REQUIRED ACTION: What is the number of lines in the entries below that include the word "project"? Provide the number only.

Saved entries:

- - - - -

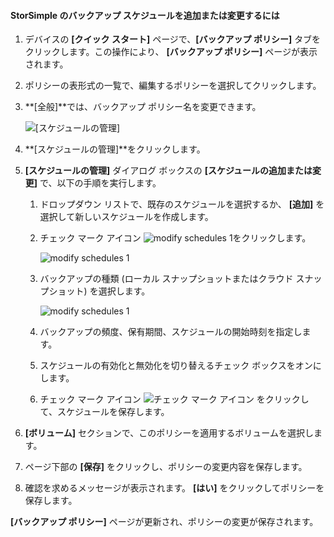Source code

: 
<!--author=SharS last changed: 11/04/15-->

#### <a name="to-add-or-modify-a-storsimple-backup-schedule"></a>StorSimple のバックアップ スケジュールを追加または変更するには
1. デバイスの **[クイック スタート]** ページで、**[バックアップ ポリシー]** タブをクリックします。この操作により、 **[バックアップ ポリシー]** ページが表示されます。
2. ポリシーの表形式の一覧で、編集するポリシーを選択してクリックします。
3. **[全般]**では、バックアップ ポリシー名を変更できます。
   
     ![[スケジュールの管理]](./media/storsimple-add-modify-backup-schedule-u2/AddModifyGeneral.png)
4. **[スケジュールの管理]**をクリックします。 
5. **[スケジュールの管理]** ダイアログ ボックスの **[スケジュールの追加または変更]** で、以下の手順を実行します。
   
   1. ドロップダウン リストで、既存のスケジュールを選択するか、 **[追加]** を選択して新しいスケジュールを作成します。
   2. チェック マーク アイコン  ![modify schedules 1](./media/storsimple-add-modify-backup-schedule-u2/HCS_CheckIcon-include.png)をクリックします。 
      
       ![modify schedules 1](./media/storsimple-add-modify-backup-schedule-u2/AddModify1.png)
   3. バックアップの種類 (ローカル スナップショットまたはクラウド スナップショット) を選択します。
      
       ![modify schedules 1](./media/storsimple-add-modify-backup-schedule-u2/AddModify2.png) 
   4. バックアップの頻度、保有期間、スケジュールの開始時刻を指定します。
   5. スケジュールの有効化と無効化を切り替えるチェック ボックスをオンにします。
   6. チェック マーク アイコン  ![チェック マーク アイコン](./media/storsimple-add-modify-backup-schedule-u2/HCS_CheckIcon-include.png) をクリックして、スケジュールを保存します。
6. **[ボリューム]** セクションで、このポリシーを適用するボリュームを選択します。
7. ページ下部の **[保存]** をクリックし、ポリシーの変更内容を保存します。
8. 確認を求めるメッセージが表示されます。 **[はい]** をクリックしてポリシーを保存します。

**[バックアップ ポリシー]** ページが更新され、ポリシーの変更が保存されます。

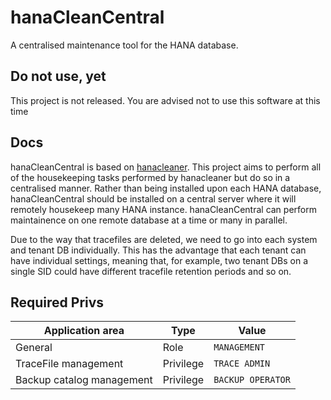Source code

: # hanaCleanCentral

A centralised maintenance tool for the HANA database.

## Do not use, yet

This project is not released.  You are advised not to use this software at this time

## Docs

hanaCleanCentral is based on [hanacleaner](https://github.com/chriselswede/hanacleaner).  This project aims to perform all of the housekeeping tasks performed by hanacleaner but do so in a centralised manner.  Rather than being installed upon each HANA database, hanaCleanCentral should be installed on a central server where it will remotely housekeep many HANA instance.  hanaCleanCentral can perform maintainence on one remote database at a time or many in parallel.

Due to the way that tracefiles are deleted, we need to go into each system and tenant DB individually.  This has the advantage that each tenant can have individual settings, meaning that, for example, two tenant DBs on a single SID could have different tracefile retention periods and so on.

## Required Privs

|Application area |Type | Value |
|---|---|---|
|General|Role|`MANAGEMENT`|
|TraceFile management |Privilege|`TRACE ADMIN`|
|Backup catalog management|Privilege|`BACKUP OPERATOR`|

- - - - -

YOUR RESPONSE: 2